Books Apr 17, 2013 at 4:00 am

The Biggest Zine Library in Seattle—and Maybe the World?—Needs Your Help

Comments

1
Wow, they finally realize that they can't pay a person 10 hours a week to manage an organization.
2
I visited a traveling zine library in an airstream trailer once -- it was awesome. They traveled with the library around the U.S. & Canada for a few years. It was called Mobillivre. Maybe something like that would be an option for ZAPP?
3
Mobilivre was super cool: http://www.mobilivre.org

... but they only had around 300 items in the van with them. At the moment ZAPP needs (at minimum) a place to house the 20,000+ zines that ensures their safety and availability. Once that's secured, a traveling exhibit would be amazing!
4
I'm wondering why this collection couldn't find a home at, say, UW Libraries? They have numerous special collections that a zine collection like this would complement nicely, and there is an LGBT-resources librarian on staff already. Has anyone looked into this? If I ran the UW Libraries I would LOVE to have this collection.
5
Does VERA have space for a zine library? That seems like a logical place for this collection.
Gary Greaves. Love him, miss him.
6
Do people view them more as irreplacable museum pieces or as things they want people to read and enjoy? I think I fall into the latter camp -- we should be reading and enjoying them, and the SPL seems like a good organization to facilitate that.
7
I came into contact with the ZAPP in 2007, when the Hugo House was attempting to incorporate the project into a traditional archive. The spirit of ZAPP is a bit more radical than HH, and I think that the free publishing help, the 3rd space, and the volunteers that run it are what really breathe life into the ZAPP and make it something unique. If you stuff the ZAPP into UW Libraries or SPL, you're going to run into the same problems that the HH did. A cooperative owned or alliance model seems like the best way to run this organization.
9
@8 I think you're missing the point of printed zines.
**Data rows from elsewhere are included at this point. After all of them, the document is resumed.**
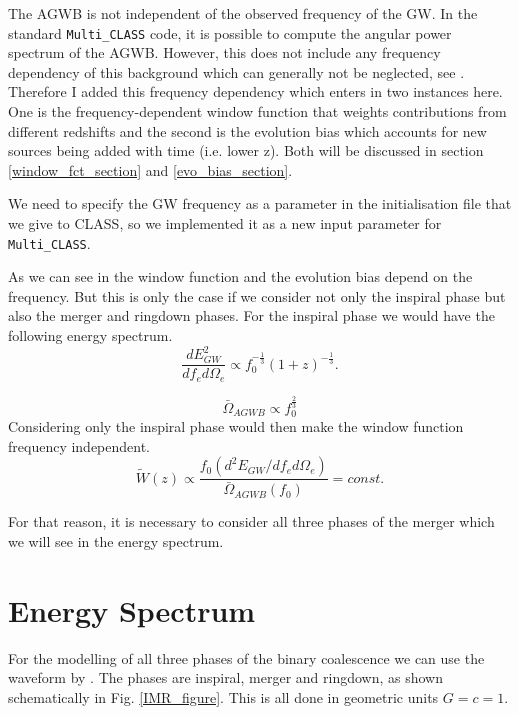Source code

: The AGWB is not independent of the observed frequency of the GW. In the standard 
{\tt Multi\_CLASS} code, it is possible to compute the angular power spectrum of the AGWB. However, this does not include any frequency dependency of this background which can generally not be neglected, see \cite{dallarmi_dipole_2022}. Therefore I added this frequency dependency which enters in two instances here. One is the frequency-dependent window function that weights contributions from different redshifts and the second is the evolution bias which accounts for new sources being added with time (i.e. lower z). Both will be discussed in section \ref{window_fct_section} and \ref{evo_bias_section}.

We need to specify the GW frequency as a parameter in the initialisation file that we give to CLASS, so we implemented it as a new input parameter for {\tt Multi\_CLASS}.

As we can see in \cite{dallarmi_dipole_2022} the window function and the evolution bias 
depend on the frequency. But this is only the case if we consider not only the
inspiral phase but also the merger and ringdown phases. For the inspiral phase we would have the following energy spectrum.
\begin{equation}
    \frac{dE^2_{GW}}{df_e d\Omega_e} \propto f_0^{-\frac{1}{3}}(1+z)^{-\frac{1}{3}} .
\end{equation}

\begin{equation}
    \bar{\Omega}_{AGWB}\propto f_0^{\frac{2}{3}}
\end{equation}
Considering only the inspiral phase would then make the window function frequency independent.
\begin{equation}
    \tilde{W}(z)\propto \frac{f_0(d^2 E_{GW}/df_e d\Omega_e)}{\bar{\Omega}_{AGWB}(f_0)} = const.
\end{equation}

For that reason, it is necessary to consider all three phases of the merger which we will see in the energy spectrum.


\section{Energy Spectrum}


For the modelling of all three phases of the binary coalescence we can use the waveform by \cite{ajith_inspiral-merger-ringdown_2011}. The phases are inspiral, merger and ringdown, as shown schematically in Fig. \ref{IMR_figure}. This is all done in geometric units $G=c=1$.

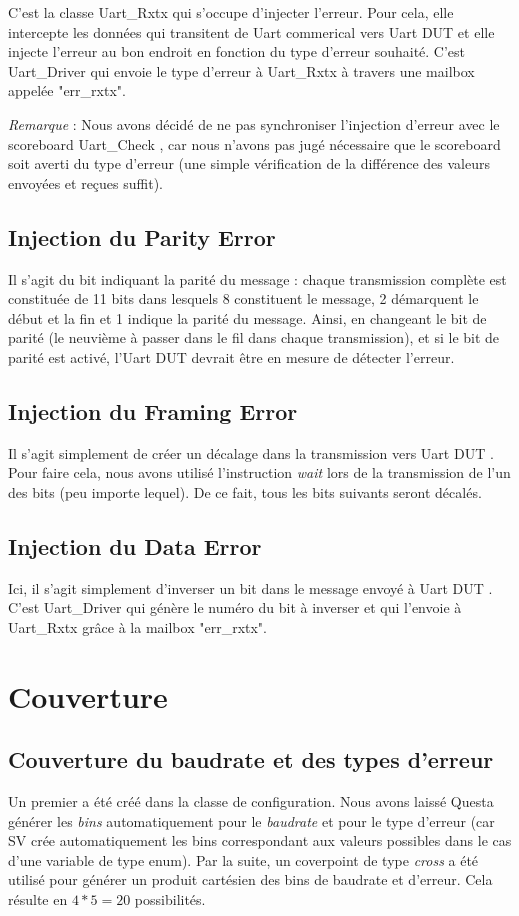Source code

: \documentclass[12pt, titlepage]{article}
\newcommand{\udriver}{Uart\_Driver }
\newcommand{\ucheck}{Uart\_Check }
\newcommand{\urxtx}{Uart\_Rxtx }
\newcommand{\theDut}{Uart DUT }
\newcommand{\ucom}{Uart commerical }
\begin{document}
	C'est la classe \urxtx qui s'occupe d'injecter l'erreur. Pour cela, elle intercepte les données qui transitent de \ucom vers \theDut et elle injecte l'erreur au bon endroit en fonction du type d'erreur souhaité. C'est \udriver qui envoie le type d'erreur à \urxtx à travers une mailbox appelée "err\_rxtx".
    
    \emph{Remarque} : Nous avons décidé de ne pas synchroniser l'injection d'erreur avec le scoreboard \ucheck, car nous n'avons pas jugé nécessaire que le scoreboard soit averti du type d'erreur (une simple vérification de la différence des valeurs envoyées et reçues suffit).
    
    \subsection{Injection du Parity Error} 
    	Il s'agit du bit indiquant la parité du message : chaque transmission complète est constituée de 11 bits dans lesquels 8 constituent le message, 2 démarquent le début et la fin et 1 indique la parité du message. Ainsi, en changeant le bit de parité (le neuvième à passer dans le fil dans chaque transmission), et si le bit de parité est activé, l'\theDut devrait être en mesure de détecter l'erreur.
    	    	
    \subsection{Injection du Framing Error} 
    	Il s'agit simplement de créer un décalage dans la transmission vers \theDut. Pour faire cela, nous avons utilisé l'instruction \emph{wait} lors de la transmission de l'un des bits (peu importe lequel). De ce fait, tous les bits suivants seront décalés.

    \subsection{Injection du Data Error} 
    	Ici, il s'agit simplement d'inverser un bit dans le message envoyé à \theDut. C'est \udriver qui génère le numéro du bit à inverser et qui l'envoie à \urxtx grâce à la mailbox "err\_rxtx".


\section{Couverture}
    \subsection{Couverture du baudrate et des types d'erreur} 
    	Un premier \cvg a été créé dans la classe de configuration. Nous avons laissé Questa générer les \emph{bins} automatiquement pour le \emph{baudrate} et pour le type d'erreur (car SV crée automatiquement les bins correspondant aux valeurs possibles dans le cas d'une variable de type enum). Par la suite, un coverpoint de type \emph{cross} a été utilisé pour générer un produit cartésien des bins de baudrate et d'erreur. Cela résulte en $4 * 5 = 20$ possibilités. 
		
\end{document}
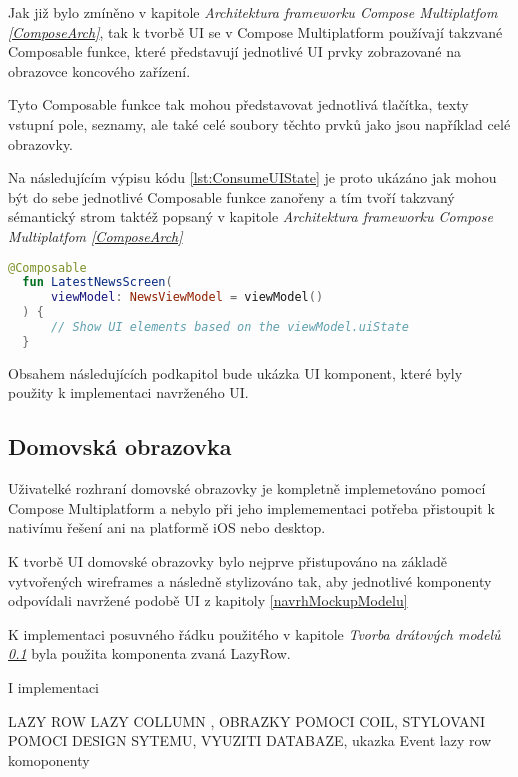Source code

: Jak již bylo zmíněno v kapitole \textit{Architektura frameworku Compose Multiplatfom \ref{ComposeArch}}, tak k tvorbě UI se v Compose Multiplatform používají 
takzvané Composable funkce, které představují jednotlivé UI prvky zobrazované na obrazovce koncového zařízení. 

Tyto Composable funkce tak mohou představovat jednotlivá tlačítka, texty vstupní pole, seznamy, ale také celé soubory těchto prvků jako jsou 
například celé obrazovky.

Na následujícím výpisu kódu \ref{lst:ConsumeUIState} je proto ukázáno jak mohou být do sebe jednotlivé Composable funkce zanořeny a tím tvoří
takzvaný sémantický strom taktéž popsaný v kapitole \textit{Architektura frameworku Compose Multiplatfom \ref{ComposeArch}}

\begin{lstlisting}[caption={Popis UI widgetů pomocí jazyka Kotlin}, label={lst:ConsumeUIState}, language=Kotlin]
  @Composable
  fun LatestNewsScreen(
      viewModel: NewsViewModel = viewModel()
  ) {
      // Show UI elements based on the viewModel.uiState
  }
\end{lstlisting}




Obsahem následujících podkapitol bude ukázka UI komponent, které byly použity k implementaci navrženého UI.

\subsection{Domovská obrazovka}
Uživatelké rozhraní domovské obrazovky je kompletně implemetováno pomocí Compose Multiplatform a nebylo při jeho implemementaci potřeba
přistoupit k nativímu řešení ani na platformě iOS nebo desktop. 

K tvorbě UI domovské obrazovky bylo nejprve přistupováno na základě vytvořených wireframes a následně stylizováno tak, aby 
jednotlivé komponenty odpovídali navržené podobě UI z kapitoly \ref{navrhMockupModelu}

K implementaci posuvného řádku použitého v kapitole \textit{Tvorba drátových modelů \ref{}} byla použita komponenta zvaná LazyRow.


I implementaci 



LAZY ROW LAZY COLLUMN , OBRAZKY POMOCI COIL, STYLOVANI POMOCI DESIGN SYTEMU, VYUZITI DATABAZE, ukazka Event lazy row komoponenty

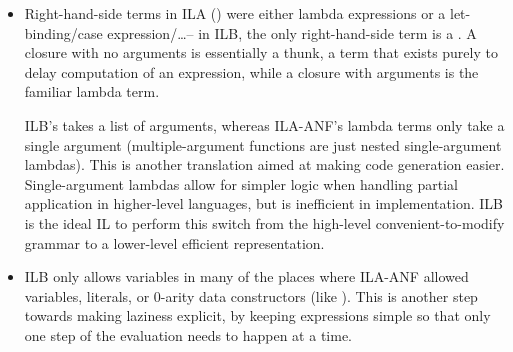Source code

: \documentclass[dissertation.tex]{subfiles}
\begin{document}
{{{\begin{itemize}
{                 also requires all its arguments to be present: it cannot be a partial application.
                Haskell treats datatype constructors as functions, so the following is a valid program:

                \begin{haskellfigure}
                data Pair a b = Pair a b
                x = Pair 1
                y = x 2
                \end{haskellfigure}

                At the implementation level however, functions and data constructors are necessarily very different, so
                distinguishing them within this IL makes code generation easier.


            }
            \item
            {

                Right-hand-side terms in ILA () were either lambda expressions or a let-binding/case
                expression/\dots -- in ILB, the only right-hand-side term is a . A closure with no
                arguments is essentially a thunk, a term that exists purely to delay computation of an expression, while
                a closure with arguments is the familiar lambda term.

                ILB's  takes a list of arguments, whereas ILA-ANF's lambda terms only take a single
                argument (multiple-argument functions are just nested single-argument lambdas). This is another
                translation aimed at making code generation easier. Single-argument lambdas allow for simpler logic when
                handling partial application in higher-level languages, but is inefficient in implementation. ILB is the
                ideal IL to perform this switch from the high-level convenient-to-modify grammar to a lower-level
                efficient representation.

            }
            \item
            {

                ILB only allows variables in many of the places where ILA-ANF allowed variables, literals, or 0-arity
                data constructors (like ). This is another step towards making laziness explicit, by
                keeping expressions simple so that only one step of the evaluation needs to happen at a time.

}
\end{itemize}}}}
\end{document}
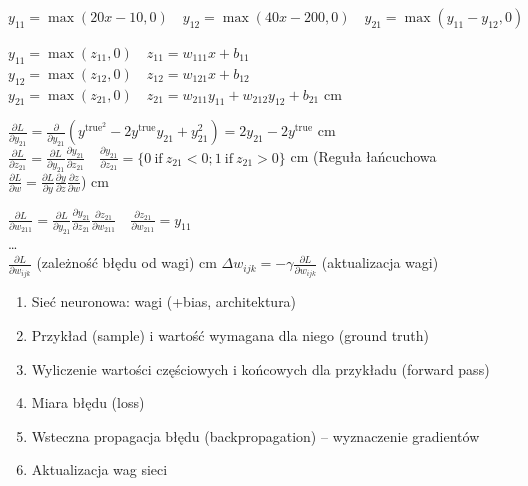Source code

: \documentclass[11pt, xcolor={dvipsnames,svgnames},aspectratio=169]{beamer}
\theoremstyle{plain}
\begin{document}
\begin{frame}
	$y_{11} = \max(20x - 10, 0)\quad y_{12} = \max(40x - 200, 0) \quad y_{21} = \max(y_{11} - y_{12}, 0)$ \\\pause 
	
	$y_{11} = \max(z_{11}, 0) \quad z_{11} = w_{111}x + b_{11}$\\
	$y_{12} = \max(z_{12}, 0) \quad z_{12} = w_{121}x + b_{12}$\\
	$y_{21} = \max(z_{21}, 0) \quad z_{21} = w_{211}y_{11} + w_{212}y_{12} + b_{21}$ cm\pause

	$\frac{\partial L}{\partial y_{21}} = \frac{\partial }{\partial y_{21}} (y^{\text{true}^2} - 2y^{\text{true}}y_{21} + y_{21}^2) = 2y_{21} - 2y^{\text{true}}$ cm\pause
	$\frac{\partial L}{\partial z_{21}} = \frac{\partial L}{\partial y_{21}}\frac{\partial y_{21}}{\partial z_{21}} \quad \frac{\partial y_{21}}{\partial z_{21}} = \{0\:\text{if}\: z_{21} < 0; 1\:\text{if}\: z_{21} > 0 \}$ cm
	(Reguła łańcuchowa $\frac{\partial L}{\partial w} = \frac{\partial L}{\partial y} \frac{\partial y}{\partial z} \frac{\partial z}{\partial w}$) cm\pause
	
	$\frac{\partial L}{\partial w_{211}} =  \frac{\partial L}{\partial y_{21}}\frac{\partial y_{21}}{\partial z_{21}}\frac{\partial z_{21}}{\partial w_{211}}  \quad  \frac{\partial z_{21}}{\partial w_{211}} = y_{11}$\\\pause
	\dots \\\pause
	$\frac{\partial L}{\partial w_{ijk}}$ (zależność błędu od wagi) cm\pause
	$\Delta w_{ijk} = - \gamma \frac{\partial L}{\partial w_{ijk}}$ (aktualizacja wagi)
\end{frame}
\begin{frame}
	\begin{enumerate}
		\item Sieć neuronowa: wagi (+bias, architektura)
		\item Przykład (sample) i wartość wymagana dla niego (ground truth)
		\item Wyliczenie wartości częściowych i końcowych dla przykładu (forward pass)
		\item Miara błędu (loss)
		\item Wsteczna propagacja błędu (backpropagation) -- wyznaczenie gradientów
		\item Aktualizacja wag sieci
	\end{enumerate}
\end{frame}
\end{document}
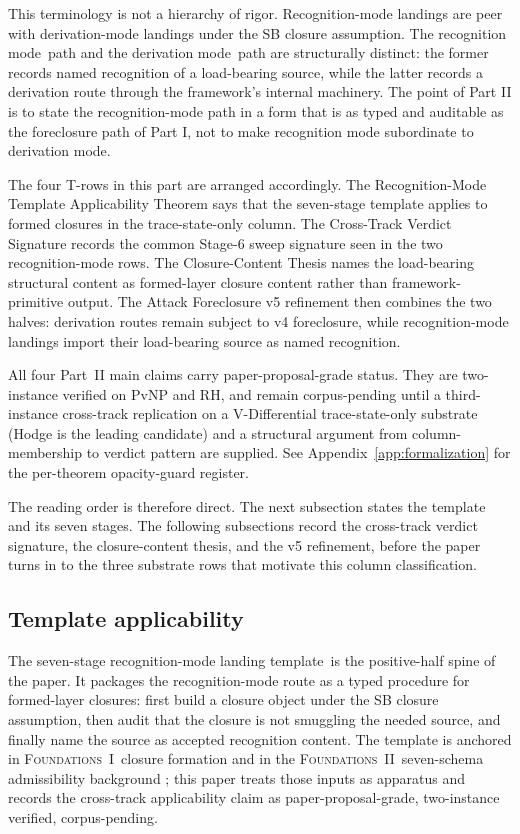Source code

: \documentclass[11pt]{article}
\newcommand{\FOne}{\textsc{Foundations~I}}
\newcommand{\FTwo}{\textsc{Foundations~II}}
\newcommand{\SevenStage}{seven-stage recognition-mode landing template}
\newcommand{\RMmode}{recognition mode}
\newcommand{\DMmode}{derivation mode}
\newcommand{\PPGrade}{paper-proposal-grade}
\newcommand{\TwoInstance}{two-instance verified, corpus-pending}
\theoremstyle{definition}
\begin{document}
This terminology is not a hierarchy of rigor. Recognition-mode landings
are peer with derivation-mode landings under the SB closure assumption.
The \RMmode\ path and the \DMmode\ path are structurally distinct: the
former records named recognition of a load-bearing source, while the
latter records a derivation route through the framework's internal
machinery. The point of Part II is to state the recognition-mode path in a
form that is as typed and auditable as the foreclosure path of Part I, not
to make recognition mode subordinate to derivation mode.

The four T-rows in this part are arranged accordingly. The
Recognition-Mode Template Applicability Theorem says that the seven-stage
template applies to formed closures in the trace-state-only column. The
Cross-Track Verdict Signature records the common Stage-6 sweep signature
seen in the two recognition-mode rows. The Closure-Content Thesis names
the load-bearing structural content as formed-layer closure content rather
than framework-primitive output. The Attack Foreclosure v5 refinement then
combines the two halves: derivation routes remain subject to v4
foreclosure, while recognition-mode landings import their load-bearing
source as named recognition.

All four Part~II main claims carry paper-proposal-grade status.
They are two-instance verified on PvNP and RH, and remain
corpus-pending until a third-instance cross-track replication on a
V-Differential trace-state-only substrate (Hodge is the leading
candidate) and a structural argument from column-membership to
verdict pattern are supplied. See Appendix~\ref{app:formalization} for the per-theorem
opacity-guard register.

The reading order is therefore direct. The next subsection states the
template and its seven stages. The following subsections record the
cross-track verdict signature, the closure-content thesis, and the v5
refinement, before the paper turns in  to the three
substrate rows that motivate this column classification.

\subsection{Template applicability}\label{sec:recognition:template-applicability}

The \SevenStage\ is the positive-half spine of the paper. It packages the
recognition-mode route as a typed procedure for formed-layer closures:
first build a closure object under the SB closure assumption, then audit
that the closure is not smuggling the needed source, and finally name the
source as accepted recognition content. The template is anchored in
\FOne\ closure formation \cite{Tsiokos2026EmergenceCalculus} and in the
\FTwo\ seven-schema admissibility background
\cite{Tsiokos2026FoundationsII}; this paper treats those inputs as
apparatus and records the cross-track applicability claim as
\PPGrade, \TwoInstance.
\end{document}
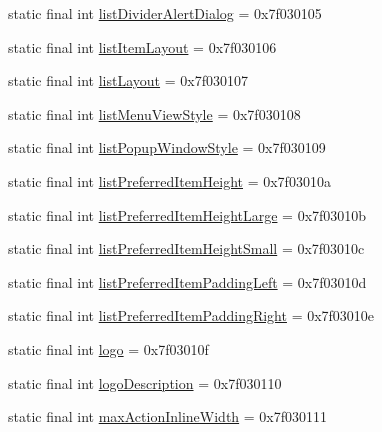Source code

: \begin{DoxyCompactItemize}
\item 
static final int \mbox{\hyperlink{classandroid_1_1support_1_1design_1_1_r_1_1attr_a7218bfb0fa2e50c3a1ce684d85659d65}{list\+Divider\+Alert\+Dialog}} = 0x7f030105
\item 
static final int \mbox{\hyperlink{classandroid_1_1support_1_1design_1_1_r_1_1attr_a9a81a0eeb365ab02776b4193e8c9841e}{list\+Item\+Layout}} = 0x7f030106
\item 
static final int \mbox{\hyperlink{classandroid_1_1support_1_1design_1_1_r_1_1attr_ad95a0616f4a1878b1272b321ae0d6643}{list\+Layout}} = 0x7f030107
\item 
static final int \mbox{\hyperlink{classandroid_1_1support_1_1design_1_1_r_1_1attr_a834806ce5817ca88a132020fd2daf773}{list\+Menu\+View\+Style}} = 0x7f030108
\item 
static final int \mbox{\hyperlink{classandroid_1_1support_1_1design_1_1_r_1_1attr_acf2c1b6bb6704c1f06dbe90919c79260}{list\+Popup\+Window\+Style}} = 0x7f030109
\item 
static final int \mbox{\hyperlink{classandroid_1_1support_1_1design_1_1_r_1_1attr_ac146c33bf42aacb55e4473dac7bf0fd4}{list\+Preferred\+Item\+Height}} = 0x7f03010a
\item 
static final int \mbox{\hyperlink{classandroid_1_1support_1_1design_1_1_r_1_1attr_a26d81f51fda6b3aaf060fb3825462686}{list\+Preferred\+Item\+Height\+Large}} = 0x7f03010b
\item 
static final int \mbox{\hyperlink{classandroid_1_1support_1_1design_1_1_r_1_1attr_ae7b6ec3bd46a7fbd1938d23ec3f57839}{list\+Preferred\+Item\+Height\+Small}} = 0x7f03010c
\item 
static final int \mbox{\hyperlink{classandroid_1_1support_1_1design_1_1_r_1_1attr_ac75887474ec5c89c252beb2b064a0eee}{list\+Preferred\+Item\+Padding\+Left}} = 0x7f03010d
\item 
static final int \mbox{\hyperlink{classandroid_1_1support_1_1design_1_1_r_1_1attr_a2d502456002007ee5f878ec50be47732}{list\+Preferred\+Item\+Padding\+Right}} = 0x7f03010e
\item 
static final int \mbox{\hyperlink{classandroid_1_1support_1_1design_1_1_r_1_1attr_a6cb97c1d0d1533a2cc41e9986396106c}{logo}} = 0x7f03010f
\item 
static final int \mbox{\hyperlink{classandroid_1_1support_1_1design_1_1_r_1_1attr_a123f4a014736d0e9ef5f5107f31ff5a2}{logo\+Description}} = 0x7f030110
\item 
static final int \mbox{\hyperlink{classandroid_1_1support_1_1design_1_1_r_1_1attr_a81c927e3906843a45e2c66052578cb03}{max\+Action\+Inline\+Width}} = 0x7f030111

\end{DoxyCompactItemize}
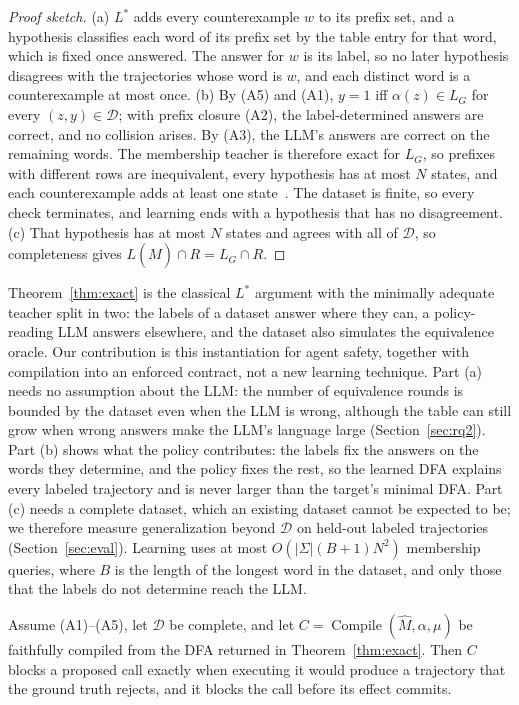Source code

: \begin{proof}[Proof sketch]
(a) $L^*$ adds every counterexample $w$ to its prefix set, and a hypothesis classifies each word of its prefix set by the table entry for that word, which is fixed once answered. The answer for $w$ is its label, so no later hypothesis disagrees with the trajectories whose word is $w$, and each distinct word is a counterexample at most once.
(b) By (A5) and (A1), $y=1$ iff $\alpha(z)\in L_G$ for every $(z,y)\in\mathcal{D}$; with prefix closure (A2), the label-determined answers are correct, and no collision arises. By (A3), the LLM's answers are correct on the remaining words. The membership teacher is therefore exact for $L_G$, so prefixes with different rows are inequivalent, every hypothesis has at most $N$ states, and each counterexample adds at least one state~\cite{angluin1987learning}. The dataset is finite, so every check terminates, and learning ends with a hypothesis that has no disagreement.
(c) That hypothesis has at most $N$ states and agrees with all of $\mathcal{D}$, so completeness gives $L(\widehat M)\cap R=L_G\cap R$.
\end{proof}

Theorem~\ref{thm:exact} is the classical $L^*$ argument with the minimally adequate teacher split in two: the labels of a dataset answer where they can, a policy-reading LLM answers elsewhere, and the dataset also simulates the equivalence oracle. Our contribution is this instantiation for agent safety, together with compilation into an enforced contract, not a new learning technique. Part (a) needs no assumption about the LLM: the number of equivalence rounds is bounded by the dataset even when the LLM is wrong, although the table can still grow when wrong answers make the LLM's language large (Section~\ref{sec:rq2}). Part (b) shows what the policy contributes: the labels fix the answers on the words they determine, and the policy fixes the rest, so the learned DFA explains every labeled trajectory and is never larger than the target's minimal DFA. Part (c) needs a complete dataset, which an existing dataset cannot be expected to be; we therefore measure generalization beyond $\mathcal{D}$ on held-out labeled trajectories (Section~\ref{sec:eval}). Learning uses at most $O(|\Sigma|(B+1)N^2)$ membership queries, where $B$ is the length of the longest word in the dataset, and only those that the labels do not determine reach the LLM.

\begin{corollary}\label{cor:enforce}
Assume (A1)--(A5), let $\mathcal{D}$ be complete, and let $C=\operatorname{Compile}(\widehat M,\alpha,\mu)$ be faithfully compiled from the DFA returned in Theorem~\ref{thm:exact}. Then $C$ blocks a proposed call exactly when executing it would produce a trajectory that the ground truth rejects, and it blocks the call before its effect commits.
\end{corollary}

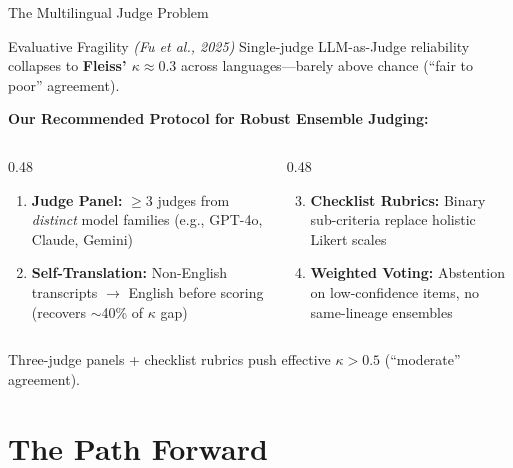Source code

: \documentclass[11pt,aspectratio=169]{beamer}
\begin{document}
\begin{frame}{The Multilingual Judge Problem}
    \begin{alertblock}{Evaluative Fragility \textit{(Fu et al., 2025)}}
        Single-judge LLM-as-Judge reliability collapses to \textbf{Fleiss' $\kappa \approx 0.3$} across languages---barely above chance (``fair to poor'' agreement).
    \end{alertblock}
    \vspace{0.3cm}
    \textbf{Our Recommended Protocol for Robust Ensemble Judging:}
    \begin{columns}[T]
        \begin{column}{0.48\textwidth}
            \begin{enumerate}
                \item \textbf{Judge Panel:} $\geq 3$ judges from \textit{distinct} model families (e.g., GPT-4o, Claude, Gemini)
                \item \textbf{Self-Translation:} Non-English transcripts $\to$ English before scoring {\scriptsize (recovers $\sim$40\% of $\kappa$ gap)}
            \end{enumerate}
        \end{column}
        \begin{column}{0.48\textwidth}
            \begin{enumerate}
                \setcounter{enumi}{2}
                \item \textbf{Checklist Rubrics:} Binary sub-criteria replace holistic Likert scales
                \item \textbf{Weighted Voting:} Abstention on low-confidence items, no same-lineage ensembles
            \end{enumerate}
        \end{column}
    \end{columns}
    \vspace{0.3cm}
    \begin{center}
        {\small Three-judge panels + checklist rubrics push effective $\kappa > 0.5$ (``moderate'' agreement).}
    \end{center}
\end{frame}

\section{The Path Forward}
\end{document}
I sincerely hope someone finds ZAPP a space, because there are plenty of treasures to be appreciated there. My favorite has to be the book-length, spiral-bound chronicle of a man's forays into the deep jungle in Southeast Asia after the death of his best friend. His notes are fucking crazy...everything from how to catch shrimp and survive on oatmeal for a week to three-hour-long solo yoga sessions. He was on some serious spiritual journey shit. Also, he mailed his oversized zine to ZAPP unsolicited solely because of its reputation, which is a great argument in favor of its preservation. Where else will all the world's strange lost souls send their manifestos and journals? Where else can you find a zine by Australian youths dedicated to exploring underground tunnels in Perth? An interview with the Faction transcribed in sketchy handwriting about getting in a fight with some kids at their show? Etc, etc, etc...
10
Hi, I work with the Internet Archive in San Francisco. We could provide a permanent home for the collection, but would not be as physically accessible as you may want. What we could do is help get it digitized. This may not be what you want, but it could be really fun.

-brewster
brewster@archive.org
11
Hi, I work with the Internet Archive in San Francisco. We could provide a permanent home for the collection, but would not be as physically accessible as you may want. What we could do is help get it digitized. This may not be what you want, but it could be really fun.

-brewster
brewster@archive.org
12
What assurance can you give that your archive will last more than 20 or 30 years, given the fragility of both magnetic and optical storage media?
13
@12 They aren't going to be on CDs or DVDs. They would be on servers like just about everything else.

However, it is weird that a transition to somewhere in Seattle our outlaying areas can't be found for ZAPP.
14
Hard drives are magnetic. They have an expected life of 20 to 30 years.
15
p.s.: And that assumes careful storage.